[Material shown]
===============

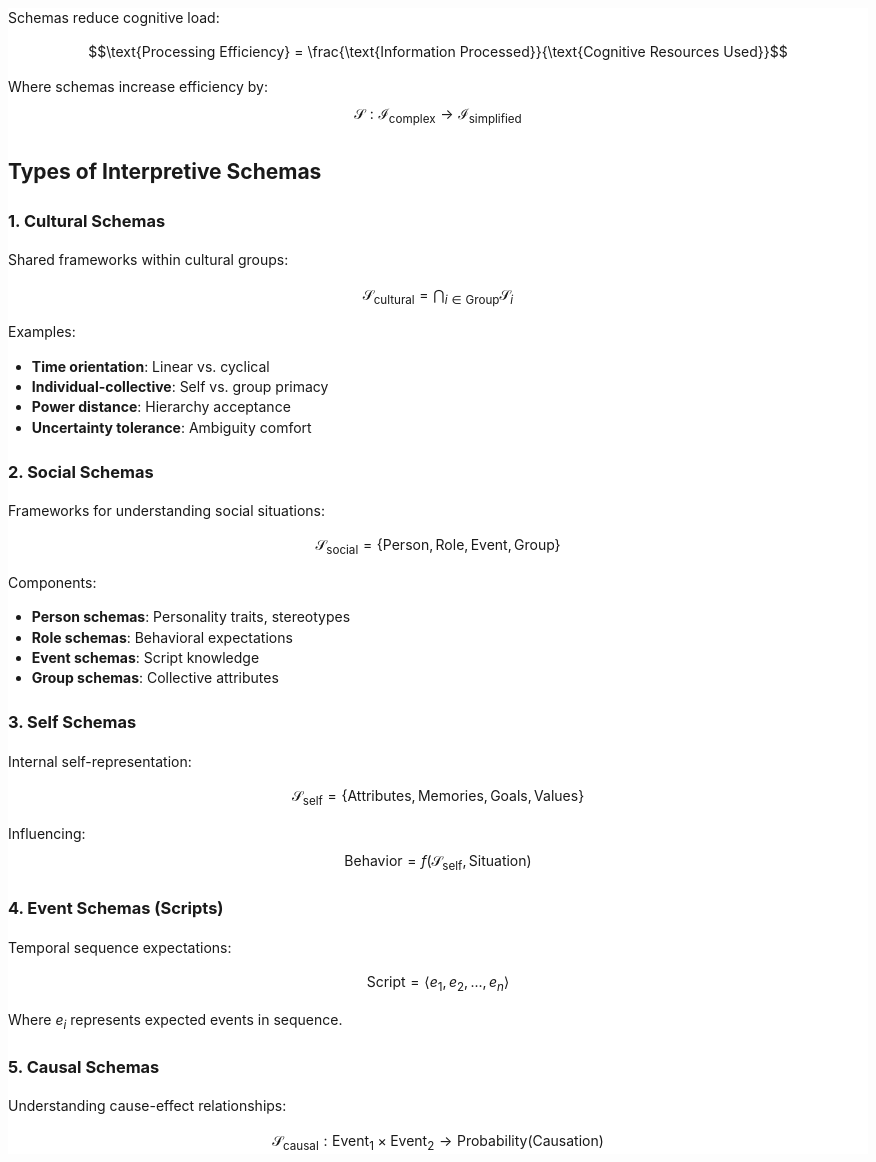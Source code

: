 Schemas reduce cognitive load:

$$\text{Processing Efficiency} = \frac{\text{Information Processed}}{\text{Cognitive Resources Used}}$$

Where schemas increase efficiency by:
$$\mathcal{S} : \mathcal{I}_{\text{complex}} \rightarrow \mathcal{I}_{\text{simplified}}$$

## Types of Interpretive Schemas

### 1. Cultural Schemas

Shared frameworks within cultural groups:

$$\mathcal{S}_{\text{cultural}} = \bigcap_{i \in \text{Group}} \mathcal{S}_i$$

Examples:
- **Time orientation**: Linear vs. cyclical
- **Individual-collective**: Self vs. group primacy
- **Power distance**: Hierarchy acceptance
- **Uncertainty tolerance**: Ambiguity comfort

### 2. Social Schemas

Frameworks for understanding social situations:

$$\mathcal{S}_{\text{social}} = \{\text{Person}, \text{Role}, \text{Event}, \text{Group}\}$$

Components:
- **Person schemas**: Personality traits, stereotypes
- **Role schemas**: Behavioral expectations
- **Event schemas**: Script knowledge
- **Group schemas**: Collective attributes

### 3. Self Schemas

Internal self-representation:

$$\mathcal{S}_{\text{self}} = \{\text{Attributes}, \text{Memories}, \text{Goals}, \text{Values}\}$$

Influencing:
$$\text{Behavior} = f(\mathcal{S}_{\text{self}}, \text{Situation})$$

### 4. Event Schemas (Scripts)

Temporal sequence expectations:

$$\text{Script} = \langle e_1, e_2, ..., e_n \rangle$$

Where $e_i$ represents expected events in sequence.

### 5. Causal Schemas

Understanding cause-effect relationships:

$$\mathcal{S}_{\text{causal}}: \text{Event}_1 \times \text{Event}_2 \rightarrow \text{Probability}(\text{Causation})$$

===============

[To do]
With the line containing "### 3. Self Schemas" as the start and the last line of the entries as the end, print that whole span exactly.

[Answer box]
### 3. Self Schemas

Internal self-representation:

$$\mathcal{S}_{\text{self}} = \{\text{Attributes}, \text{Memories}, \text{Goals}, \text{Values}\}$$

Influencing:
$$\text{Behavior} = f(\mathcal{S}_{\text{self}}, \text{Situation})$$

### 4. Event Schemas (Scripts)

Temporal sequence expectations:

$$\text{Script} = \langle e_1, e_2, ..., e_n \rangle$$

Where $e_i$ represents expected events in sequence.

### 5. Causal Schemas

Understanding cause-effect relationships:

$$\mathcal{S}_{\text{causal}}: \text{Event}_1 \times \text{Event}_2 \rightarrow \text{Probability}(\text{Causation})$$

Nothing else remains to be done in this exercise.